“Kita juga kekurangan literatur mengenai keris Sumbawa, padahal karakteristiknya sangat berbeda dengan keris Lombok. Ini merupakan peluang riset dan publikasi yang perlu segera ditangkap,” tuturnya.
Sejumlah empu dari Lombok Timur, Sakra, dan Bayan turut menyampaikan pandangan mereka terkait karakteristik lokal keris Lombok yang terbentuk dari hasil akulturasi budaya Bali, Sumbawa, dan Jawa.
Selain keris, isu manuskrip tradisional juga mendapat sorotan.

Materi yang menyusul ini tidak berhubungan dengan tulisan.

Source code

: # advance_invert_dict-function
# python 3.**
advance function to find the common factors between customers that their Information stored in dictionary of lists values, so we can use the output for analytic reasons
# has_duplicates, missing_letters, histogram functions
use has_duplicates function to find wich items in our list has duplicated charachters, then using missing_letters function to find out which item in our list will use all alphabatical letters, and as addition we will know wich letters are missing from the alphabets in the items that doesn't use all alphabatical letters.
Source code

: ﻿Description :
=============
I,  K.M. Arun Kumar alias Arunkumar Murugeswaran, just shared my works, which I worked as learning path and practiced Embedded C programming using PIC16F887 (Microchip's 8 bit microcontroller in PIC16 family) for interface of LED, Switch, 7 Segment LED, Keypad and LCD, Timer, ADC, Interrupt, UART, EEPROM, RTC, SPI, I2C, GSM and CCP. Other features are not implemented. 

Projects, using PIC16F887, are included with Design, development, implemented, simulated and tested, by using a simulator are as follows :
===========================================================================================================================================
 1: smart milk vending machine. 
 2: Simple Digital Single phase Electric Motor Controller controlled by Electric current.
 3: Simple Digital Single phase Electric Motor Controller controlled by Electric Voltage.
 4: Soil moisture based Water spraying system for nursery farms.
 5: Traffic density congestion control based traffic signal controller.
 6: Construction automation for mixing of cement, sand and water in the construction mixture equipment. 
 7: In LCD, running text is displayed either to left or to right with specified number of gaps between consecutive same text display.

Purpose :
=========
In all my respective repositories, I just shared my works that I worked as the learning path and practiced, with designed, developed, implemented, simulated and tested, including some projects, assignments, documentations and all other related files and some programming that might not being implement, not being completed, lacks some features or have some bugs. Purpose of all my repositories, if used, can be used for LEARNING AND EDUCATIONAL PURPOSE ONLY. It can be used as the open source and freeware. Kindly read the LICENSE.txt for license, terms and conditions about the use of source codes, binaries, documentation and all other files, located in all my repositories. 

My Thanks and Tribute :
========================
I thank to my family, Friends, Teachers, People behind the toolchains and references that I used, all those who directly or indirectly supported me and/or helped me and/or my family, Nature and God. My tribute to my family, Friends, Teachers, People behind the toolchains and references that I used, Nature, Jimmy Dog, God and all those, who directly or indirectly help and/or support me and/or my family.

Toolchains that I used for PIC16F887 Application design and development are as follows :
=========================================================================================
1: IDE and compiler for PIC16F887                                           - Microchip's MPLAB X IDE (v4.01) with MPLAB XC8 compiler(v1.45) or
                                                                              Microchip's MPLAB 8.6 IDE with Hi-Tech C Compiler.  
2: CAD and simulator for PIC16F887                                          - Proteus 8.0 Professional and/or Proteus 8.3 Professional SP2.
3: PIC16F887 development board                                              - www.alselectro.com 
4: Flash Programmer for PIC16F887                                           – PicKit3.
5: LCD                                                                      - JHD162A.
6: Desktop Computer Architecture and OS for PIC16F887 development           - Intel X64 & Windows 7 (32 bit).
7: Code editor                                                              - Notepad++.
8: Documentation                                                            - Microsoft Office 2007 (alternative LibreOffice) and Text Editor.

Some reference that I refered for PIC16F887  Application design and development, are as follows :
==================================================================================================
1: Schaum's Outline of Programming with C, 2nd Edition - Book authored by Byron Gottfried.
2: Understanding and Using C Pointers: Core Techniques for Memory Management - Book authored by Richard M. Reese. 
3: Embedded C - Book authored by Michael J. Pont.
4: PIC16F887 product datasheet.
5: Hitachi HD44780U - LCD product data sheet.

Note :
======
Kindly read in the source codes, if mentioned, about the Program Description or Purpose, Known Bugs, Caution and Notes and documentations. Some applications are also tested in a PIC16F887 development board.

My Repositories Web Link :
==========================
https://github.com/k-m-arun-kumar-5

Sejumlah tokoh mencatat adanya kekosongan narasi sejarah Lombok, terutama periode pra-penjajahan, yang perlu dilengkapi melalui riset dan transliterasi naskah-naskah yang kini masih tersimpan di museum maupun komunitas adat.
“Saat kunjungan ke museum provinsi, saya juga meninjau langsung penyimpanan manuskrip lontar. Koleksi manuskrip ini sangat banyak, mencapai sekitar 1.800 naskah,” ujar Fadli.

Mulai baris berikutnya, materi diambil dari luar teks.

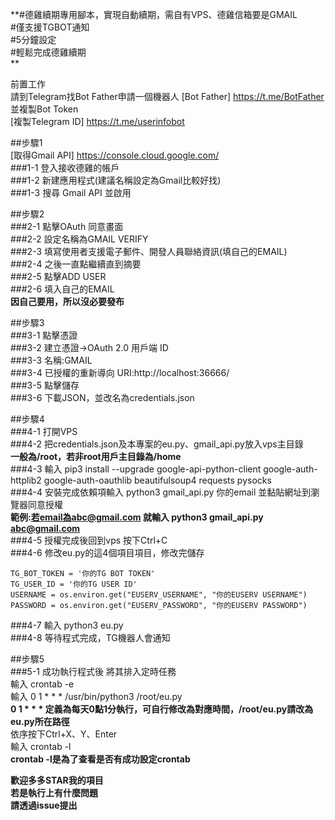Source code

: **#德雞續期專用腳本，實現自動續期，需自有VPS、德雞信箱要是GMAIL  
#僅支援TGBOT通知  
#5分鐘設定  
#輕鬆完成德雞續期  
**

前置工作  
請到Telegram找Bot Father申請一個機器人 [Bot Father] https://t.me/BotFather 並複製Bot Token  
[複製Telegram ID] https://t.me/userinfobot  

##步驟1  
[取得Gmail API] https://console.cloud.google.com/  
###1-1 登入接收德雞的帳戶  
###1-2 新建應用程式(建議名稱設定為Gmail比較好找)  
###1-3 搜尋 Gmail API 並啟用  

##步驟2  
###2-1 點擊OAuth 同意畫面  
###2-2 設定名稱為GMAIL VERIFY  
###2-3 填寫使用者支援電子郵件、開發人員聯絡資訊(填自己的EMAIL)  
###2-4 之後一直點繼續直到摘要  
###2-5 點擊ADD USER  
###2-6 填入自己的EMAIL  
**因自己要用，所以沒必要發布**  

##步驟3  
###3-1 點擊憑證  
###3-2 建立憑證→OAuth 2.0 用戶端 ID  
###3-3 名稱:GMAIL  
###3-4 已授權的重新導向 URI:http://localhost:36666/  
###3-5 點擊儲存  
###3-6 下載JSON，並改名為credentials.json  

##步驟4  
###4-1 打開VPS  
###4-2 把credentials.json及本專案的eu.py、gmail_api.py放入vps主目錄  
**一般為/root，若非root用戶主目錄為/home**  
###4-3 輸入 pip3 install --upgrade google-api-python-client google-auth-httplib2 google-auth-oauthlib beautifulsoup4 requests pysocks  
###4-4 安裝完成依賴項輸入 python3 gmail_api.py 你的email 並黏貼網址到瀏覽器同意授權  
**範例:若email為abc@gmail.com  就輸入 python3 gmail_api.py abc@gmail.com**  
###4-5 授權完成後回到vps 按下Ctrl+C  
###4-6 修改eu.py的這4個項目項目，修改完儲存  
  
    TG_BOT_TOKEN = '你的TG BOT TOKEN'  
    TG_USER_ID = '你的TG USER ID'  
    USERNAME = os.environ.get("EUSERV_USERNAME", "你的EUSERV USERNAME")    
    PASSWORD = os.environ.get("EUSERV_PASSWORD", "你的EUSERV PASSWORD")   
  
###4-7 輸入 python3 eu.py  
###4-8 等待程式完成，TG機器人會通知  
  
##步驟5  
###5-1 成功執行程式後 將其排入定時任務  
輸入 crontab -e  
輸入 0 1 * * * /usr/bin/python3 /root/eu.py  
**0 1 * * * 定義為每天0點1分執行，可自行修改為對應時間，/root/eu.py請改為eu.py所在路徑**  
依序按下Ctrl+X、Y、Enter  
輸入 crontab -l  
**crontab -l是為了查看是否有成功設定crontab**  
  
**歡迎多多STAR我的項目  
若是執行上有什麼問題  
請透過issue提出**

Ia menyampaikan pentingnya untuk membuat katalog manuskrip dan klasifikasinya menurut isi: pengobatan, ajaran, hukum, sastra, dan sebagainya. “Ini menjadi peluang besar bagi riset mahasiswa, dosen, maupun peneliti. Saya yakin dari sini bisa lahir skripsi, tesis, bahkan disertasi yang sangat bernilai,” tuturnya.
Fadli melanjutkan, sebagian manuskrip penting nasional seperti Negarakertagama yang dibawa dari Belanda ternyata berasal dari Lombok. Meski berupa salinan, hal ini menunjukkan betapa pentingnya posisi Lombok dalam sejarah intelektual Nusantara.